Now that she’s officially a Wildcat, the weight of her responsibilities at home and school are undeniable—and starkly different than many of her younger classmates.
“There’s no room for error,” said Yetter, who has to schedule her five classes and time on campus around a three-hour commute, her husband’s hectic operating room schedule, and her children’s sports and school activities.
She hopes to eventually volunteer for the Community Legal Information Center on campus, but it’s been difficult finding the time. She now commutes 95 miles roundtrip to campus from the Sutter home she shares with Mike and her teenagers, Brianna and Logan. Every morning, she packs her lunch and heads to campus, where she knows the next 8 hours will pass like a whirlwind.
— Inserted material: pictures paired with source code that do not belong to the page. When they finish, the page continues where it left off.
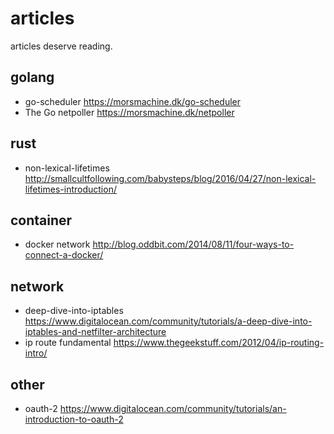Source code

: # articles
articles deserve reading.
## golang
- go-scheduler https://morsmachine.dk/go-scheduler
- The Go netpoller https://morsmachine.dk/netpoller

## rust
- non-lexical-lifetimes http://smallcultfollowing.com/babysteps/blog/2016/04/27/non-lexical-lifetimes-introduction/

## container
- docker network http://blog.oddbit.com/2014/08/11/four-ways-to-connect-a-docker/

## network 
- deep-dive-into-iptables https://www.digitalocean.com/community/tutorials/a-deep-dive-into-iptables-and-netfilter-architecture
- ip route fundamental https://www.thegeekstuff.com/2012/04/ip-routing-intro/

## other 
- oauth-2 https://www.digitalocean.com/community/tutorials/an-introduction-to-oauth-2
“I can barely take a bathroom break,” said Yetter. “I’m eating while I’m studying. Everything is scheduled.”
She says finding enough time for group assignments or to build her resume by joining student organizations has been a huge challenge, because they often require night meetings that she can’t attend.
“I really enjoy being around everyone who is younger—they are close to my kids’ ages—but, at the same time, they don’t have the same sense of urgency,” she said. “This is my whole life. My whole future is on the line. I can’t afford to screw it up; I have to get it right the first time.”
The scholarship she received from the Crankstart Foundation, which established scholarships for Chico State re-entry students like Yetter in 2017, has been crucial to her ability to attend college.
“I literally fell apart in tears when I got the [scholarship) letter, because I couldn’t believe it,” she said. “You know when you dream of something for 20-something years? And you think it will never happen? I feel so full of gratitude.”
The scholarship is helping offset the money she has to spend on gas and reducing the amount of debt her family has to take on as she completes her marketing degree, which is a first step toward law school—her ultimate dream.
“I worked for a public defender, and I just really love helping people,” she said. “So many people feel like legal services are out of reach… My biggest thing is that I want to represent people who have been victimized and even the scales between those who have the means to hire the attorneys and those who don’t.”
Yetter says she has no doubt that she will become the first woman in her family to earn a college degree. Brianna is a high school senior, which motivates Yetter to push forward, full-speed ahead.
“I am going to do whatever it takes,” she said. “I’m just super driven, and all of this is completely worth it.”